### Records provided
◆ ◆ ◆ ◆
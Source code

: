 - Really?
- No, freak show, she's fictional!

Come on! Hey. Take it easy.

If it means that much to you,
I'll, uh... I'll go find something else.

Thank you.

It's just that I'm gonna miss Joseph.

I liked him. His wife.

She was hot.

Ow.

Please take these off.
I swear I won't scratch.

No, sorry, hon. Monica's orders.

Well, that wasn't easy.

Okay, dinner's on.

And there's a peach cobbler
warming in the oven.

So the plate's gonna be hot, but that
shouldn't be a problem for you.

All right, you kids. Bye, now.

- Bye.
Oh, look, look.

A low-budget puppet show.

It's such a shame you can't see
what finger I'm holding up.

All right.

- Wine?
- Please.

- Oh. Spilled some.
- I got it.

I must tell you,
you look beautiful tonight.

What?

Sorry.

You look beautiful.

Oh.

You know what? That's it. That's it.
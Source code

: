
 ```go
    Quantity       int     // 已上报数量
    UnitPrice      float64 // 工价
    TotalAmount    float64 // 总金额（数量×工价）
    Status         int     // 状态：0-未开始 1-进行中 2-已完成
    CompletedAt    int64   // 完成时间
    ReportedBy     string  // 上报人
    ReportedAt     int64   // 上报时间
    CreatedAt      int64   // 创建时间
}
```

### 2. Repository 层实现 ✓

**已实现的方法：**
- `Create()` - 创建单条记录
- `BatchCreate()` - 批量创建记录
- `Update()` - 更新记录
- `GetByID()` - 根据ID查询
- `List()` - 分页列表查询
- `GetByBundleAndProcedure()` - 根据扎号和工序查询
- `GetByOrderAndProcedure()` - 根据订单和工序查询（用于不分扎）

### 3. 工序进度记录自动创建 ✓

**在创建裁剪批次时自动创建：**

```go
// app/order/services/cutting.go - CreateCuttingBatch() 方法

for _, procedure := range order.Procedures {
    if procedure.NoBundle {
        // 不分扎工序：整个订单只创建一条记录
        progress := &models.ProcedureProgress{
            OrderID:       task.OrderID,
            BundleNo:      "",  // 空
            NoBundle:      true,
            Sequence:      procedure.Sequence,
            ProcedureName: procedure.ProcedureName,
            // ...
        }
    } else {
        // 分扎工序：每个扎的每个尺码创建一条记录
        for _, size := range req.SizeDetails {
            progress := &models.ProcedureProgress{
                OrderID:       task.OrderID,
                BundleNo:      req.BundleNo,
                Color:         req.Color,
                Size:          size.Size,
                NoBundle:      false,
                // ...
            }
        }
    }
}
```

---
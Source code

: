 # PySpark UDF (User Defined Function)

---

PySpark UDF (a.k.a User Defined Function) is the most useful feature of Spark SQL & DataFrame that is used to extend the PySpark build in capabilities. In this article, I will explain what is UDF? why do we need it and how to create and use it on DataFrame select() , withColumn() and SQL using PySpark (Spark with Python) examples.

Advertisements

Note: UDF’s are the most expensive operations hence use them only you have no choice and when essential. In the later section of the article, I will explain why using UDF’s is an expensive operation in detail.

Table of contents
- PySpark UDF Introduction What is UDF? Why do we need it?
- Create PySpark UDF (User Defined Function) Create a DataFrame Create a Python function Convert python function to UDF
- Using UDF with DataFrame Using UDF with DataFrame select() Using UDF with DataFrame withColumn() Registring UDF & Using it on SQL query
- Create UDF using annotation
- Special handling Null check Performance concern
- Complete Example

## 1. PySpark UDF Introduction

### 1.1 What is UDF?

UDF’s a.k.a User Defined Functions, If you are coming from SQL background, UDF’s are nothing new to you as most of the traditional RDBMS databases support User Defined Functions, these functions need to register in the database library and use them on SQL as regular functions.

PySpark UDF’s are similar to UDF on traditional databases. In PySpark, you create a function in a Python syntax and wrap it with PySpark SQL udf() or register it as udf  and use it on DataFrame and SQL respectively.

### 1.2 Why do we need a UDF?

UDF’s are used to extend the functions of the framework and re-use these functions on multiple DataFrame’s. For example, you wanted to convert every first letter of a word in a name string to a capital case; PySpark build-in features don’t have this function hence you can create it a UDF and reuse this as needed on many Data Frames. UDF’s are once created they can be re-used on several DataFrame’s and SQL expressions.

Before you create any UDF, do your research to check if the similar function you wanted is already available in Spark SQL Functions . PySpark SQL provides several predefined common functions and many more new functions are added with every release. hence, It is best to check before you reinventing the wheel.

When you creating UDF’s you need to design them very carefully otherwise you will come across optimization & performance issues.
◆ ◆ ◆ ◆
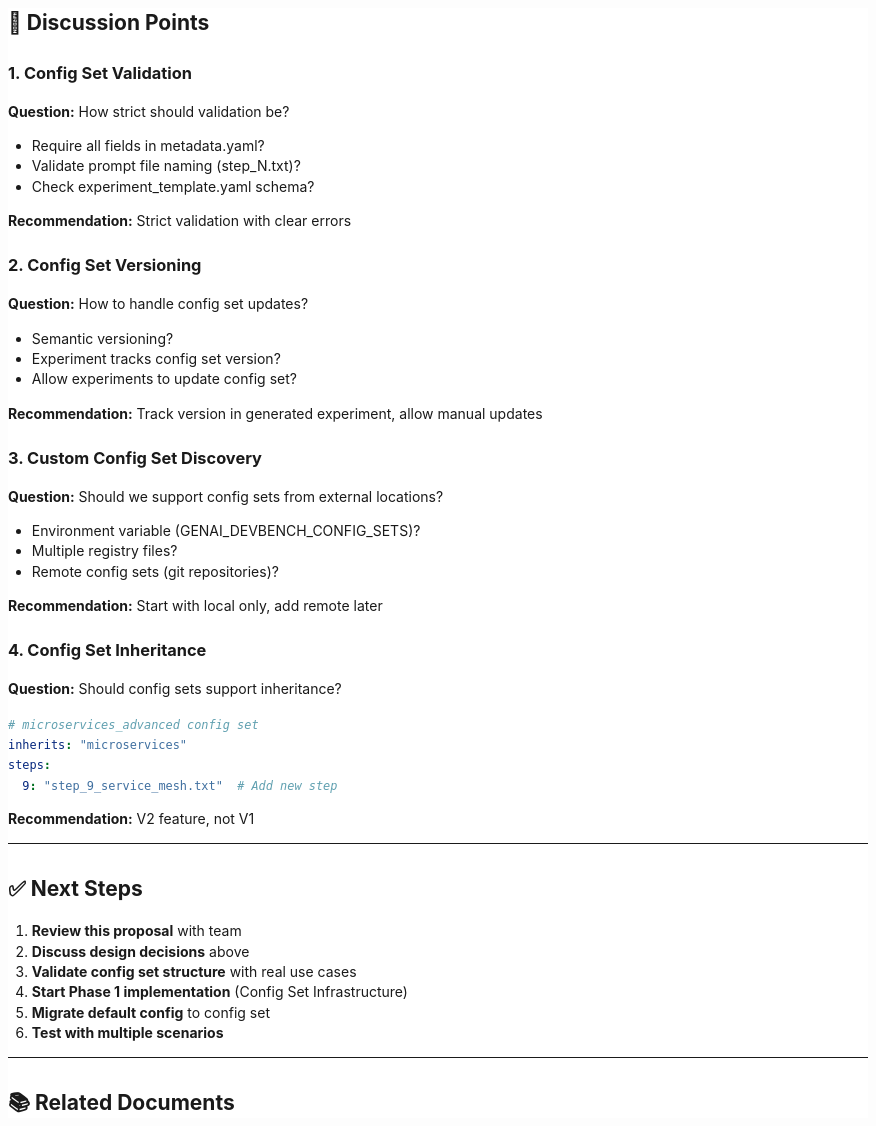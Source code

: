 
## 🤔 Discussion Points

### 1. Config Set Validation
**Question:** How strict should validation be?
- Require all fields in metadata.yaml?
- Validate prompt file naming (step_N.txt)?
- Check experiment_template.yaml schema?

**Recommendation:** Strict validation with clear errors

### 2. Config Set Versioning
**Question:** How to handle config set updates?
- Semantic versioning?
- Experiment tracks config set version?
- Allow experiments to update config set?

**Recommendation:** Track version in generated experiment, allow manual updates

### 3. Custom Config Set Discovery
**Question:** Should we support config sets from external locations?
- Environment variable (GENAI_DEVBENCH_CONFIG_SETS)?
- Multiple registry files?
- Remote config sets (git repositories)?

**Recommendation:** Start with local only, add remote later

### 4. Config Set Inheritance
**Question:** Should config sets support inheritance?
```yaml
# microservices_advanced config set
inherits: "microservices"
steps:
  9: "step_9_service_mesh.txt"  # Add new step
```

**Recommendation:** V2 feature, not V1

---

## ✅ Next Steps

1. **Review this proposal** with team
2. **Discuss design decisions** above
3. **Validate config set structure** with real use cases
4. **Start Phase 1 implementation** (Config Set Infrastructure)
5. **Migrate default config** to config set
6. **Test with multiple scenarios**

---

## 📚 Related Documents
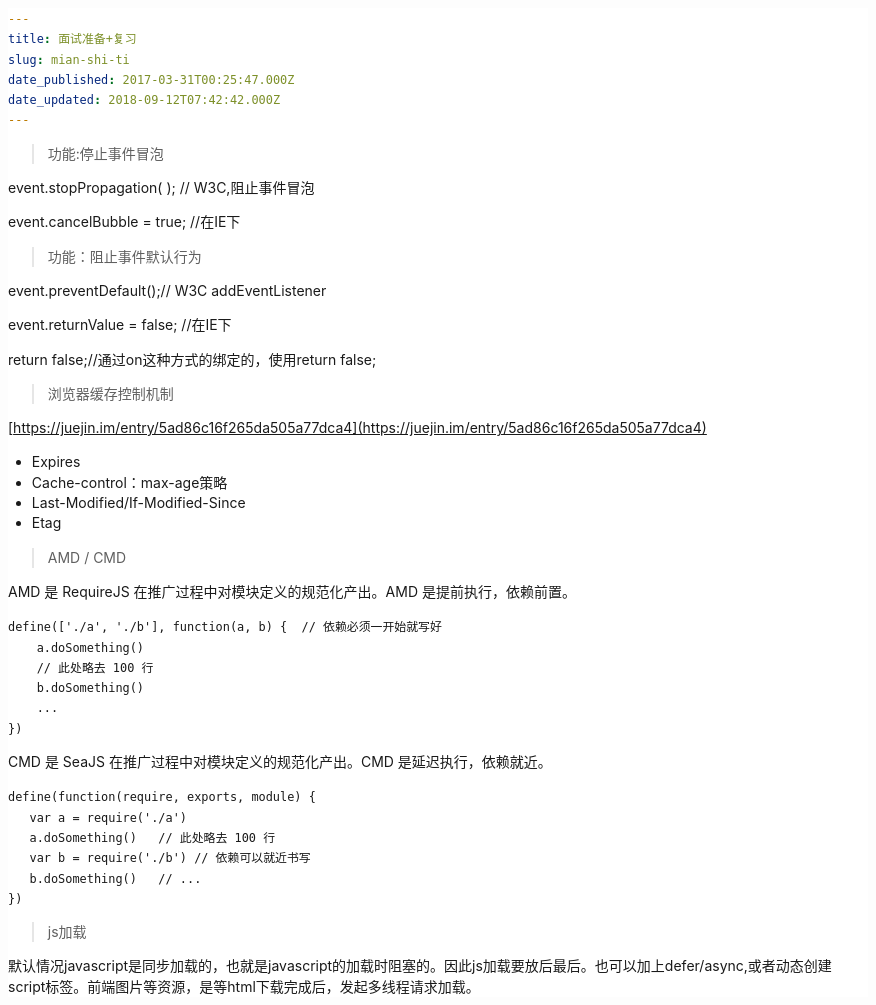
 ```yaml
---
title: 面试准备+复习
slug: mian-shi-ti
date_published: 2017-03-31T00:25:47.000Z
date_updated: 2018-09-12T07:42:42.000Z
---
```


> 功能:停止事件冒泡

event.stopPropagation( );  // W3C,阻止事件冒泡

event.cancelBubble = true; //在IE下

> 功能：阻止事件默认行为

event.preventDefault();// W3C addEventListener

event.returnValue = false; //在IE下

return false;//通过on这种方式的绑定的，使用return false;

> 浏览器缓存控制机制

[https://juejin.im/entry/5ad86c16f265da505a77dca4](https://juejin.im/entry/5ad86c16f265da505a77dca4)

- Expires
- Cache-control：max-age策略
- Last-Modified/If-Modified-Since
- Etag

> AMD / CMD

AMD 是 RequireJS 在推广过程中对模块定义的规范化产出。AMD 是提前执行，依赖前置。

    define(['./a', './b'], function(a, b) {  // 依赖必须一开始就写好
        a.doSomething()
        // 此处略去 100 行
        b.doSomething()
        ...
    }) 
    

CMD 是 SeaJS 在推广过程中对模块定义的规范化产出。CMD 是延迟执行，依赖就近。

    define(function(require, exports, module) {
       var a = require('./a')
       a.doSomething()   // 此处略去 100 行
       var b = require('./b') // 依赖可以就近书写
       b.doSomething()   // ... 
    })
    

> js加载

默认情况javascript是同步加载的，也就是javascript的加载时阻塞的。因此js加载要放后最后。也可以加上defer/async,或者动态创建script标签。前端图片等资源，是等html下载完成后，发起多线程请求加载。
◆ ◆ ◆ ◆
### What you will do
Search the entries for "doSomething" and show every line that has it.

### Answer section
        a.doSomething()
        b.doSomething()
       a.doSomething()   // 此处略去 100 行
       b.doSomething()   // ... 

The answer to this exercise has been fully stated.